Rezension

Der unbeliebte König

Teufelskrone - Rebecca Gablé

Teufelskrone
von Rebecca Gablé

Bewertet mit 5 Sternen

Rebecca Gablé wurde am 25. September 1964 in Wickrath/Mönchengladbach geboren. Ihr richtiger Name lautet Ingrid Krane-Müschen.
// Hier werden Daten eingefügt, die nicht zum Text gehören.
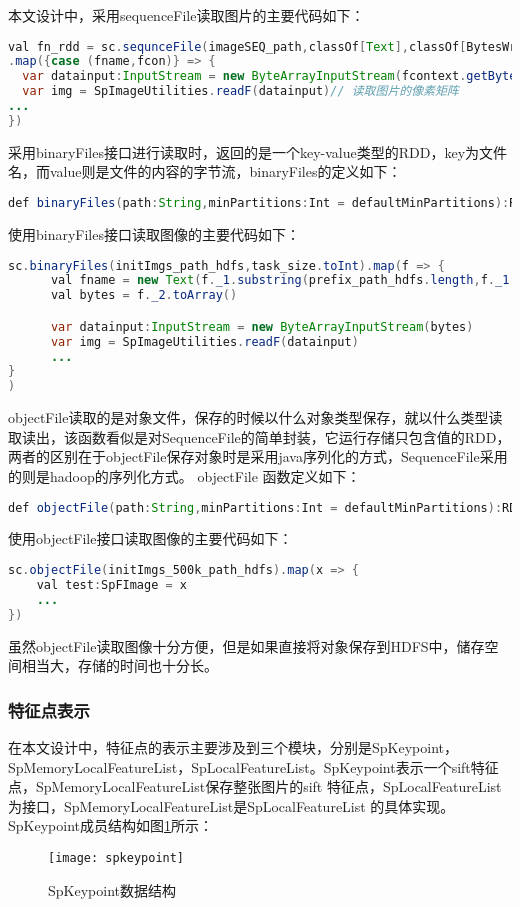 本文设计中，采用sequenceFile读取图片的主要代码如下：
\begin{lstlisting}[language=Java,numbers=none]
val fn_rdd = sc.sequnceFile(imageSEQ_path,classOf[Text],classOf[BytesWritable],task_size.toInt)
.map({case (fname,fcon)} => {
  var datainput:InputStream = new ByteArrayInputStream(fcontext.getBytes)
  var img = SpImageUtilities.readF(datainput)// 读取图片的像素矩阵
...
})
\end{lstlisting}
采用binaryFiles接口进行读取时，返回的是一个key-value类型的RDD，key为文件名，而value则是文件的内容的字节流，binaryFiles的定义如下：
\begin{lstlisting}[language=Java,numbers=none]
def binaryFiles(path:String,minPartitions:Int = defaultMinPartitions):RDD[(String,PortableDataStream)]=withScope{}
\end{lstlisting}
使用binaryFiles接口读取图像的主要代码如下：
\begin{lstlisting}[language=Java,numbers=none]
 sc.binaryFiles(initImgs_path_hdfs,task_size.toInt).map(f => {
      val fname = new Text(f._1.substring(prefix_path_hdfs.length,f._1.length))// 获取features key
      val bytes = f._2.toArray()

      var datainput:InputStream = new ByteArrayInputStream(bytes)
      var img = SpImageUtilities.readF(datainput)
      ...
}
)
\end{lstlisting}
objectFile读取的是对象文件，保存的时候以什么对象类型保存，就以什么类型读取读出，该函数看似是对SequenceFile的简单封装，它运行存储只包含值的RDD，两者的区别在于objectFile保存对象时是采用java序列化的方式，SequenceFile采用的则是hadoop的序列化方式。 objectFile 函数定义如下：
\begin{lstlisting}[language=Java,numbers=none]
def objectFile(path:String,minPartitions:Int = defaultMinPartitions):RDD[T]=withScope{}
\end{lstlisting}
使用objectFile接口读取图像的主要代码如下：
\begin{lstlisting}[language=Java,numbers=none,frame=none]
sc.objectFile(initImgs_500k_path_hdfs).map(x => {
    val test:SpFImage = x
    ...
})
\end{lstlisting}
虽然objectFile读取图像十分方便，但是如果直接将对象保存到HDFS中，储存空间相当大，存储的时间也十分长。
\subsubsection{特征点表示}
在本文设计中，特征点的表示主要涉及到三个模块，分别是SpKeypoint，SpMemoryLocalFeatureList，SpLocalFeatureList。SpKeypoint表示一个sift特征点，SpMemoryLocalFeatureList保存整张图片的sift 特征点，SpLocalFeatureList为接口，SpMemoryLocalFeatureList是SpLocalFeatureList 的具体实现。SpKeypoint成员结构如图\ref{fig:spkeypoint}所示：
\begin{figure}[htp]
\centering
\texttt{[image: spkeypoint]}
\caption{SpKeypoint数据结构}
\label{fig:spkeypoint}
\end{figure}

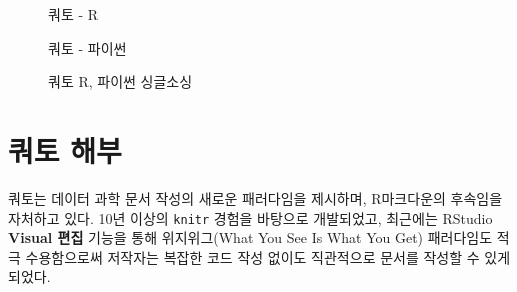 \documentclass[
  letterpaper,
]{book}
\begin{document}
\begin{figure}

\begin{minipage}[t]{\linewidth}

{\centering 


\caption{쿼토 - R}

}

\end{minipage}%
\newline
\begin{minipage}[t]{\linewidth}

{\centering 


\caption{쿼토 - 파이썬}

}

\end{minipage}%

\caption{\label{fig-single-sourcing}쿼토 R, 파이썬 싱글소싱}

\end{figure}

\hypertarget{uxcffcuxd1a0-uxd574uxbd80}{%
\section{쿼토 해부}\label{uxcffcuxd1a0-uxd574uxbd80}}

쿼토는 데이터 과학 문서 작성의 새로운 패러다임을 제시하며, R마크다운의
후속임을 자처하고 있다. 10년 이상의 \texttt{knitr} 경험을 바탕으로
개발되었고, 최근에는 RStudio \textbf{Visual 편집} 기능을 통해
위지위그(What You See Is What You Get) 패러다임도 적극 수용함으로써
저작자는 복잡한 코드 작성 없이도 직관적으로 문서를 작성할 수 있게
되었다.
\end{document}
Nach dem Abitur absolvierte sie eine Lehre zur Bankkauffrau und arbeitete für eine Zeit in diesem Beruf. 1991 begann sie ein Studium der Literaturwissenschaften und Mediävistik in den Fächern Anglistik und Germanistik, das sie 1996 mit dem Magisterexamen abschloss.Der schriftstellerische Durchbruch gelang ihr 1997 mit dem Buch "Das Lächeln der Fortuna", dem ersten Teil der inzwischen sechsteiligen Waringham-Saga. Mittlerweile steigen alle ihre Romane sofort nach dem Erscheinen in die Bestsellerlisten auf. Rebecca Gablé lebt heute mit ihrem Mann in Wickrath/Mönchengladbach und auf Mallorca.  (Quelle: Wikipedia)

Inhalt (Klappentext):
England 1193: Als der junge Yvain of Waringham in den Dienst von John Plantagenet tritt, ahnt er nicht, was sie verbindet: Beide stehen in Schatten ihrer ruhmreichen älteren Brüder. Doch während Yvain und Guillaume of Waringham mehr als die Liebe zur selben Frau gemeinsam haben, stehen die Brüder John Plantagenet und Richard Löwenherz auf verschiedenen Seiten - auch dann noch, als John nach Richards Tod die Krone erbt. Denn Richards Schatten scheint so groß, dass er John schon bald zum Fluch zu werden droht ...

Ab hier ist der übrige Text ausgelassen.